Plain-text document sources:
··········

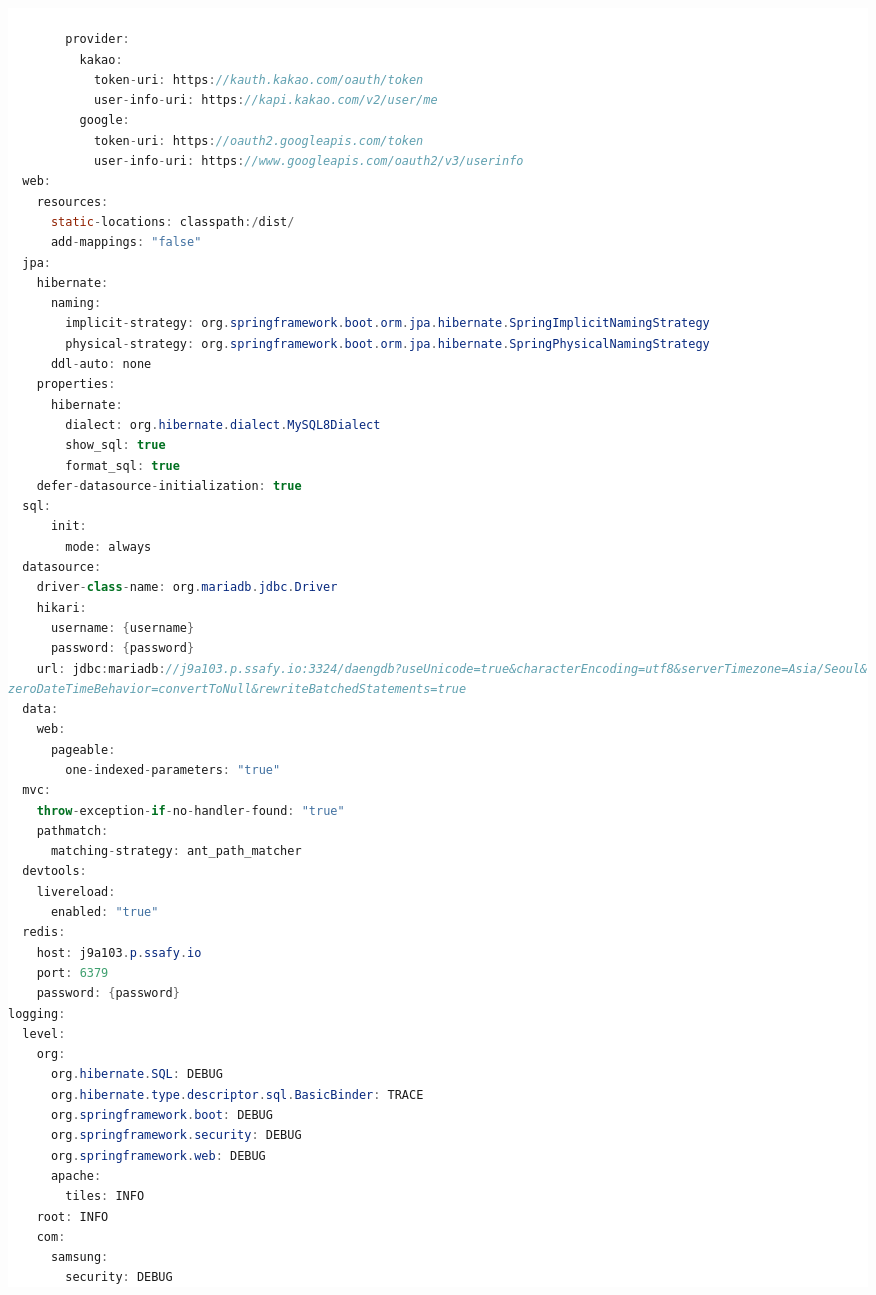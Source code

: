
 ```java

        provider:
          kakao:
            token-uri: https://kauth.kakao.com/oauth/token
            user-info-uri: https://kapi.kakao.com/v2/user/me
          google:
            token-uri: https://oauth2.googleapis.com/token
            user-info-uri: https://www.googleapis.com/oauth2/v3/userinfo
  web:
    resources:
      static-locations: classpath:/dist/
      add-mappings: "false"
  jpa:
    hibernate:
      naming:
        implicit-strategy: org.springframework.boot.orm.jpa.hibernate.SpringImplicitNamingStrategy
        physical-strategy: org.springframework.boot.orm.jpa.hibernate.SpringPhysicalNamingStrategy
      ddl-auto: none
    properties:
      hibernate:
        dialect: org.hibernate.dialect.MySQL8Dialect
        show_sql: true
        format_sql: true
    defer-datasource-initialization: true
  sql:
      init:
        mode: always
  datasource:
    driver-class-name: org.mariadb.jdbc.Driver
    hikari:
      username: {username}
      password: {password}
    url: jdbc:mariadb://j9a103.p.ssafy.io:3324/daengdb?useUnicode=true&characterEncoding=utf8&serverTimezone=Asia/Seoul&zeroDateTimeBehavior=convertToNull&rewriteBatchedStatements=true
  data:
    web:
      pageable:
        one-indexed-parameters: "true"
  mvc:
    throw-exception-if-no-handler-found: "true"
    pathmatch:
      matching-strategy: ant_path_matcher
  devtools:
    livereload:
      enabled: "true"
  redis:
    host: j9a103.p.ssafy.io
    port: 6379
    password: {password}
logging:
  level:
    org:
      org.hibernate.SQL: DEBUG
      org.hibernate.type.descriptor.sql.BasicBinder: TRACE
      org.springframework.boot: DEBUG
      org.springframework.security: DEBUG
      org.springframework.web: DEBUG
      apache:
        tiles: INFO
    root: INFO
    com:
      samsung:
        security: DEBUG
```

··········

WHAT TO WORK ON →
Please copy out each line in the entries that mentions the string "mariadb".

ANSWER SPACE →
    driver-class-name: org.mariadb.jdbc.Driver
    url: jdbc:mariadb://j9a103.p.ssafy.io:3324/daengdb?useUnicode=true&characterEncoding=utf8&serverTimezone=Asia/Seoul&zeroDateTimeBehavior=convertToNull&rewriteBatchedStatements=true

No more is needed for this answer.